### WHAT YOU SHOULD DO
Every line from the first one in the data below through the line holding "右手如前。左手五指直竖相著。地水屈中节即成。真言曰。" is to be written out exactly, with the pictures omitted.

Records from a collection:
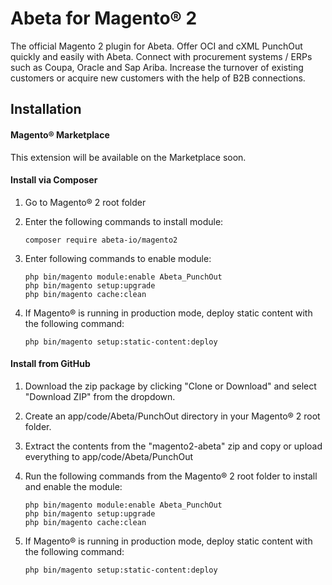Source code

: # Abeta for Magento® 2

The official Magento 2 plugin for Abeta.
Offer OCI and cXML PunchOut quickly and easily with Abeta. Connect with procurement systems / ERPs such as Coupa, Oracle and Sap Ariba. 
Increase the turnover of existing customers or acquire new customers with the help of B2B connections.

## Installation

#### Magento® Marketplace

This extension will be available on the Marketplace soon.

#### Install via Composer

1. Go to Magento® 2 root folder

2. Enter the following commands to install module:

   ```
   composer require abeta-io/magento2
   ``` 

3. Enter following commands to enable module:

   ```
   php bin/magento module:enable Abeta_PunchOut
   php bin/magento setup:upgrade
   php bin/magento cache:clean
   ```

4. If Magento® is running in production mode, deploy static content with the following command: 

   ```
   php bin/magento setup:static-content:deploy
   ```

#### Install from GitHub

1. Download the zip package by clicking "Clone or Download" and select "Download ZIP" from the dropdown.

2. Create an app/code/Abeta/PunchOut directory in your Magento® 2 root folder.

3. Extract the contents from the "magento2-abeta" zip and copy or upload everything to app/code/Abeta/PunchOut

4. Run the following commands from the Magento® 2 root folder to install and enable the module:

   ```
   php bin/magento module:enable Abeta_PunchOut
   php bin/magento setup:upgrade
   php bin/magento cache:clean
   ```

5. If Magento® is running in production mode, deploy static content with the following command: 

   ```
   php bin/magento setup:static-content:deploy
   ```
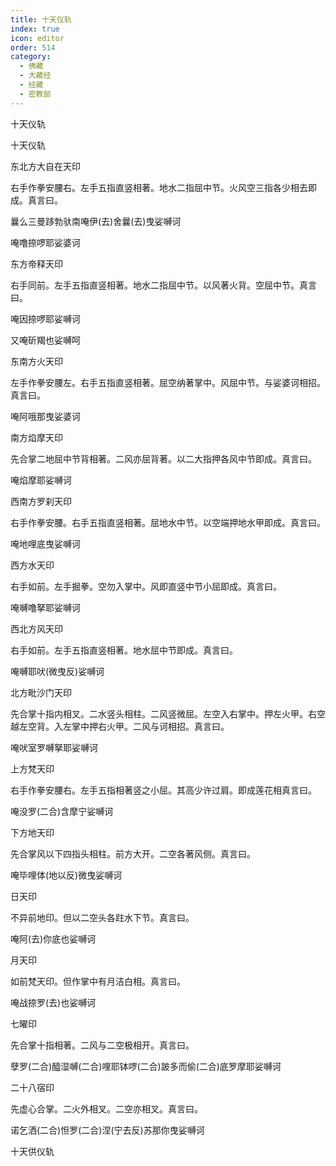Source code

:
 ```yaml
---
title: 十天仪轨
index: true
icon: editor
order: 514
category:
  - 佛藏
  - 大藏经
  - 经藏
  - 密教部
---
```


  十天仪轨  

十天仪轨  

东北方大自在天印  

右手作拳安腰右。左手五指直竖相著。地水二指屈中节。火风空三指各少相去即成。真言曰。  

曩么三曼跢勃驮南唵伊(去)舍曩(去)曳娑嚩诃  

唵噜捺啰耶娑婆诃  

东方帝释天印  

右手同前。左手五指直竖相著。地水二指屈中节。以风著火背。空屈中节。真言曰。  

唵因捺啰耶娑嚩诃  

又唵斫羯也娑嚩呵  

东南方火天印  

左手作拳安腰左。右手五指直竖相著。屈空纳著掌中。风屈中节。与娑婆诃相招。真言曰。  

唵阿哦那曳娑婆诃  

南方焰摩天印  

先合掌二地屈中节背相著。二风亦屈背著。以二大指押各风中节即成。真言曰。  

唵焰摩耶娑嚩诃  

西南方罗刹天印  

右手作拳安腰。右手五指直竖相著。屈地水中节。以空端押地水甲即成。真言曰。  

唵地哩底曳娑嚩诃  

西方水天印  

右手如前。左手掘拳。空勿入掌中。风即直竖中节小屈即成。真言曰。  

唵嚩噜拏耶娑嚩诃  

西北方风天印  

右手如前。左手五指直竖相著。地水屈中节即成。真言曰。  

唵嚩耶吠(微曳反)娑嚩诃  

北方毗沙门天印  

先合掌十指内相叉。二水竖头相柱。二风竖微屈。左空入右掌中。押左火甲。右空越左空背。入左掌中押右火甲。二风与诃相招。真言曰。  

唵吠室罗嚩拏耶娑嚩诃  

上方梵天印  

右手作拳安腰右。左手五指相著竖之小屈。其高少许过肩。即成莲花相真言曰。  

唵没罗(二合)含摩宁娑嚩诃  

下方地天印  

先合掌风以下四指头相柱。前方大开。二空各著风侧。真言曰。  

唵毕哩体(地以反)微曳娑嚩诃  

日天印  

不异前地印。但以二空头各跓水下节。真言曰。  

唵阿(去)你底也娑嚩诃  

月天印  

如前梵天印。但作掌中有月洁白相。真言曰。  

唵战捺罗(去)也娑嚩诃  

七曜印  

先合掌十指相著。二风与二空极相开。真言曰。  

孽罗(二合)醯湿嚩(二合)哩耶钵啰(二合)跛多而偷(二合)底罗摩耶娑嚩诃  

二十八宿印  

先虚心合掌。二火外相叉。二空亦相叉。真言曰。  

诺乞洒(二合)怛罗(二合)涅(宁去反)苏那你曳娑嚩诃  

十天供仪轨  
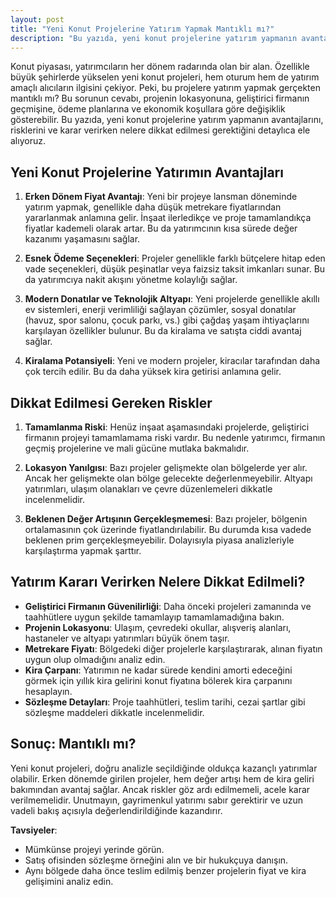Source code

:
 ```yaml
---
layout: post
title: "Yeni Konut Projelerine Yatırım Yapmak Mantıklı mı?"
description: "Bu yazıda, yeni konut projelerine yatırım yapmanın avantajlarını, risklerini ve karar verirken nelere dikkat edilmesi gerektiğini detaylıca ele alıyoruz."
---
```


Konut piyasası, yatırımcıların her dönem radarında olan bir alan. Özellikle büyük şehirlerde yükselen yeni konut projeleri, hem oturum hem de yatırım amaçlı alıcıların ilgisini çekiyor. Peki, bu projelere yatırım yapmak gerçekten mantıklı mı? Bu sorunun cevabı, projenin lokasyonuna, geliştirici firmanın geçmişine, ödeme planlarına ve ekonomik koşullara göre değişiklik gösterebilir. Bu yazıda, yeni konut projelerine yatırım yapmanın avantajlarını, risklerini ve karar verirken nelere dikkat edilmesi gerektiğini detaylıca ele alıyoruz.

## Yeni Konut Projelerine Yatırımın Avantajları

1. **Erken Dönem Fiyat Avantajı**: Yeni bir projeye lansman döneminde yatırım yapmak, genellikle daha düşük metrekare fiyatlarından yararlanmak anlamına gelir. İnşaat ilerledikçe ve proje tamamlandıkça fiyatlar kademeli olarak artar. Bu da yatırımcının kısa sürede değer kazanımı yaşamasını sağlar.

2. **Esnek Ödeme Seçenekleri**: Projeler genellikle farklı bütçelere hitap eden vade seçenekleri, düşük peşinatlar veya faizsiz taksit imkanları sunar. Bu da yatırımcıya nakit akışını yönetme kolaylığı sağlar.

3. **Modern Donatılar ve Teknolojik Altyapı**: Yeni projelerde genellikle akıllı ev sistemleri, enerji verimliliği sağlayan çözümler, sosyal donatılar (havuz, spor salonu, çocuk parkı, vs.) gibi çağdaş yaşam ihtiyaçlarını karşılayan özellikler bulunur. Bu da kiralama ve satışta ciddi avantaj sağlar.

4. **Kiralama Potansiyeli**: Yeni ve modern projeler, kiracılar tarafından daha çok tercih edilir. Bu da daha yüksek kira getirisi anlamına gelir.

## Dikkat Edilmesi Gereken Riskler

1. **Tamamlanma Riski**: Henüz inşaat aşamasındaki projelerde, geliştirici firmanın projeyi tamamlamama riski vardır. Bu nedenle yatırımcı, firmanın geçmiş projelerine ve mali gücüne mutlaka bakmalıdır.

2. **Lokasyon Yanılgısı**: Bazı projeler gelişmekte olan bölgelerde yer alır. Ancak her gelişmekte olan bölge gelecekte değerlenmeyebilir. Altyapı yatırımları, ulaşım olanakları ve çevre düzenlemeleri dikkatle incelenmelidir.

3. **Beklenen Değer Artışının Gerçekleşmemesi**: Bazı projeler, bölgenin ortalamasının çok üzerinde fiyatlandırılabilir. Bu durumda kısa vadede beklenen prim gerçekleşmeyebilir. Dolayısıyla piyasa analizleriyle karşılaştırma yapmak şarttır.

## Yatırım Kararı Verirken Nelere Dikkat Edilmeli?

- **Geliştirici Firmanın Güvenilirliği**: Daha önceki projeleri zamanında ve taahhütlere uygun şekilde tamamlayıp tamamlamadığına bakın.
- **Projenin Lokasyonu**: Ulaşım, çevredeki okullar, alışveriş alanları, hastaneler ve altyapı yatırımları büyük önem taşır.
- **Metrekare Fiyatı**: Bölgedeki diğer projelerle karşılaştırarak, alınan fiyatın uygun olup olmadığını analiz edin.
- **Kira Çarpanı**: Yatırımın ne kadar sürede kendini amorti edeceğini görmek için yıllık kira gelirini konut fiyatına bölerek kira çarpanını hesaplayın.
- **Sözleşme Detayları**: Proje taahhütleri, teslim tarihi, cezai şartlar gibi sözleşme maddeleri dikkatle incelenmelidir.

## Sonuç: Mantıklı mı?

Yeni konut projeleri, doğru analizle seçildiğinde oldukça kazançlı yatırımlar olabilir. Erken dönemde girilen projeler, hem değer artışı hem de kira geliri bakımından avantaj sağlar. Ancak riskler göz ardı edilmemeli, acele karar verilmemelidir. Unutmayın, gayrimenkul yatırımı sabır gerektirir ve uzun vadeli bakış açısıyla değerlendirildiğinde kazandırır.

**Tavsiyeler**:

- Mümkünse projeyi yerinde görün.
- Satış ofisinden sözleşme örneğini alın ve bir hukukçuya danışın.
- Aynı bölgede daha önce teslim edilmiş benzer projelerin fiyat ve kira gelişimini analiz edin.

### TASK RESULT
Source code

: # Abeta for Magento® 2

The official Magento 2 plugin for Abeta.
Offer OCI and cXML PunchOut quickly and easily with Abeta. Connect with procurement systems / ERPs such as Coupa, Oracle and Sap Ariba. 
Increase the turnover of existing customers or acquire new customers with the help of B2B connections.

## Installation

#### Magento® Marketplace

This extension will be available on the Marketplace soon.

#### Install via Composer

1. Go to Magento® 2 root folder

2. Enter the following commands to install module:

   ```
   composer require abeta-io/magento2
   ``` 

3. Enter following commands to enable module:

   ```
   php bin/magento module:enable Abeta_PunchOut
   php bin/magento setup:upgrade
   php bin/magento cache:clean
   ```

4. If Magento® is running in production mode, deploy static content with the following command: 

   ```
   php bin/magento setup:static-content:deploy
   ```

#### Install from GitHub

1. Download the zip package by clicking "Clone or Download" and select "Download ZIP" from the dropdown.

2. Create an app/code/Abeta/PunchOut directory in your Magento® 2 root folder.

3. Extract the contents from the "magento2-abeta" zip and copy or upload everything to app/code/Abeta/PunchOut

4. Run the following commands from the Magento® 2 root folder to install and enable the module:

   ```
   php bin/magento module:enable Abeta_PunchOut
   php bin/magento setup:upgrade
   php bin/magento cache:clean
   ```

5. If Magento® is running in production mode, deploy static content with the following command: 

   ```
   php bin/magento setup:static-content:deploy
   ```
Source code

:
 ```yaml
---
title: 十天仪轨
index: true
icon: editor
order: 514
category:
  - 佛藏
  - 大藏经
  - 经藏
  - 密教部
---
```


  十天仪轨  

十天仪轨  

东北方大自在天印  

右手作拳安腰右。左手五指直竖相著。地水二指屈中节。火风空三指各少相去即成。真言曰。  

曩么三曼跢勃驮南唵伊(去)舍曩(去)曳娑嚩诃  

唵噜捺啰耶娑婆诃  

东方帝释天印  

右手同前。左手五指直竖相著。地水二指屈中节。以风著火背。空屈中节。真言曰。  

唵因捺啰耶娑嚩诃  

又唵斫羯也娑嚩呵  

东南方火天印  

左手作拳安腰左。右手五指直竖相著。屈空纳著掌中。风屈中节。与娑婆诃相招。真言曰。  

唵阿哦那曳娑婆诃  

南方焰摩天印  

先合掌二地屈中节背相著。二风亦屈背著。以二大指押各风中节即成。真言曰。  

唵焰摩耶娑嚩诃  

西南方罗刹天印  

右手作拳安腰。右手五指直竖相著。屈地水中节。以空端押地水甲即成。真言曰。  

唵地哩底曳娑嚩诃  

西方水天印  

右手如前。左手掘拳。空勿入掌中。风即直竖中节小屈即成。真言曰。  

唵嚩噜拏耶娑嚩诃  

西北方风天印  

右手如前。左手五指直竖相著。地水屈中节即成。真言曰。  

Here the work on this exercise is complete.